MARLAnts
2019
This is my first foray into reinforcement learning! I designed a custom training and testing environment using Pygame and OpenAI Gym, and then used the Q-Learning algorithm for policy learning.
This project was inspired by Radhika Nagpal's Ted Talk, "Taming the Swarm," in which she introduces the idea that agents working towards local goals can achieve global objectives in a group setting.

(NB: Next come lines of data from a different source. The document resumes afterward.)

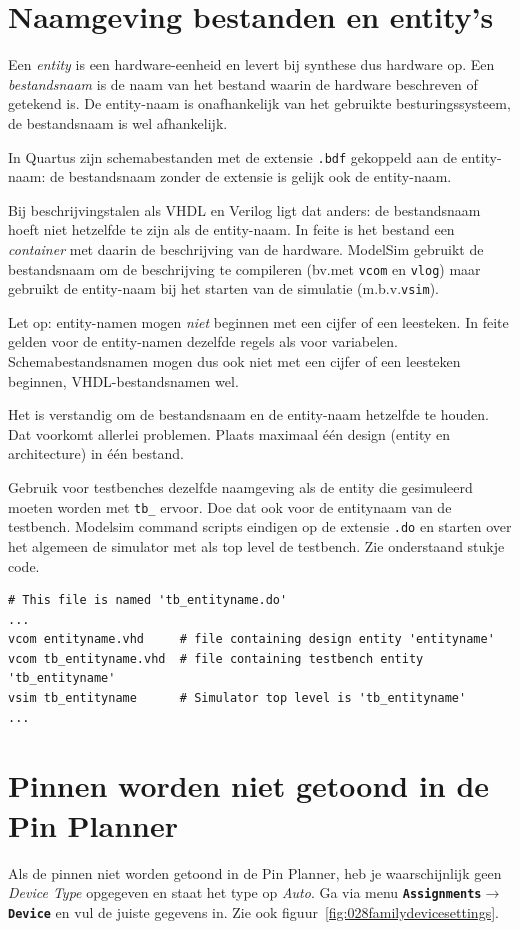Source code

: \documentclass[a4paper,12pt,fleqn,twoside]{book}
\newcommand{\menu}[1]{\texttt{\textbf{#1}}}
\newcommand{\naam}[1]{\texttt{#1}}
\def\pijl{$\rightarrow$}%
\begin{document}
\section{Naamgeving bestanden en entity's}
Een \textsl{entity} is een hardware-eenheid en levert bij synthese
dus hardware op. Een \textsl{bestandsnaam} is de naam van het bestand
waarin de hardware beschreven of getekend is. De entity-naam is
onafhankelijk van het gebruikte besturingssysteem, de bestandsnaam is
wel afhankelijk.

In Quartus zijn schemabestanden met de extensie \naam{.bdf}
gekoppeld aan de entity-naam: de bestandsnaam zonder de extensie
is gelijk ook de entity-naam.

Bij beschrijvingstalen als VHDL en Verilog ligt dat anders: de
bestandsnaam hoeft niet hetzelfde te zijn als de entity-naam. In feite
is het bestand een \textsl{container} met daarin de beschrijving
van de hardware. ModelSim gebruikt de bestandsnaam om de beschrijving
te compileren (bv.\@ met \naam{vcom} en \naam{vlog}) maar gebruikt de
entity-naam bij het starten van de simulatie (m.b.v.\@ \naam{vsim}).

Let op: entity-namen mogen \textsl{niet} beginnen met een cijfer of
een leesteken. In feite gelden voor de entity-namen dezelfde regels als
voor variabelen. Schemabestandsnamen mogen dus ook niet met een cijfer
of een leesteken beginnen, VHDL-bestandsnamen wel.

Het is verstandig om de bestandsnaam en de entity-naam hetzelfde te houden.
Dat voorkomt allerlei problemen. Plaats maximaal \'e\'en design
(entity en architecture) in \'e\'en bestand.

Gebruik voor testbenches dezelfde naamgeving als de entity die gesimuleerd
moeten worden met \lstinline|tb_| ervoor. Doe dat ook voor de entitynaam van
de testbench. Modelsim command scripts eindigen op de extensie \lstinline|.do|
en starten over het algemeen de simulator met als top level de testbench.
Zie onderstaand stukje code.

\begin{lstlisting}[language=tclfix,numbers=none,belowskip=-3.5ex]
# This file is named 'tb_entityname.do'
...
vcom entityname.vhd     # file containing design entity 'entityname'
vcom tb_entityname.vhd  # file containing testbench entity 'tb_entityname'
vsim tb_entityname      # Simulator top level is 'tb_entityname'
...
\end{lstlisting}

\section{Pinnen worden niet getoond in de Pin Planner}
Als de pinnen niet worden getoond in de Pin Planner, heb je waarschijnlijk
geen \textsl{Device Type} opgegeven en staat het type op \textsl{Auto}. Ga
via menu \menu{Assignments\pijl{}Device} en vul de juiste gegevens in.
Zie ook figuur~\ref{fig:028familydevicesettings}.
\end{document}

The end goal of this project is to simulate the behaviour of swarm insects. More specifically, the agents should be able to construct some kind of structure as a group, that they would not be able to complete on their own.
This Pygame + OpenAI Gym environment is a visualization of the construction of a "tower." Here the building blocks are represented in Blue, and the agents in Cyan. The number of blocks an agent is holding is drawn on it. In this setup, the objective is to construct a tower with a height of 5 blocks. Each agent is initialized with 2 blocks. They have two choices at every step: build or move. Their field of vision is the height of the tower in front of them, and they have no explicit way to communicate with one-another.
Q-Learning was used to iteratively build the policy.
What's going on behind the scenes: a Q-learning algorithm was run for 1000 "episodes" on this simple environment. The agents (squares) are simply rewarded for making the tower taller. They also incur a small penalty for walking so that they get to building faster. From this they are able to learn the optimal policy of walking until they encounter a tower, then perform the "build" action until it is completed.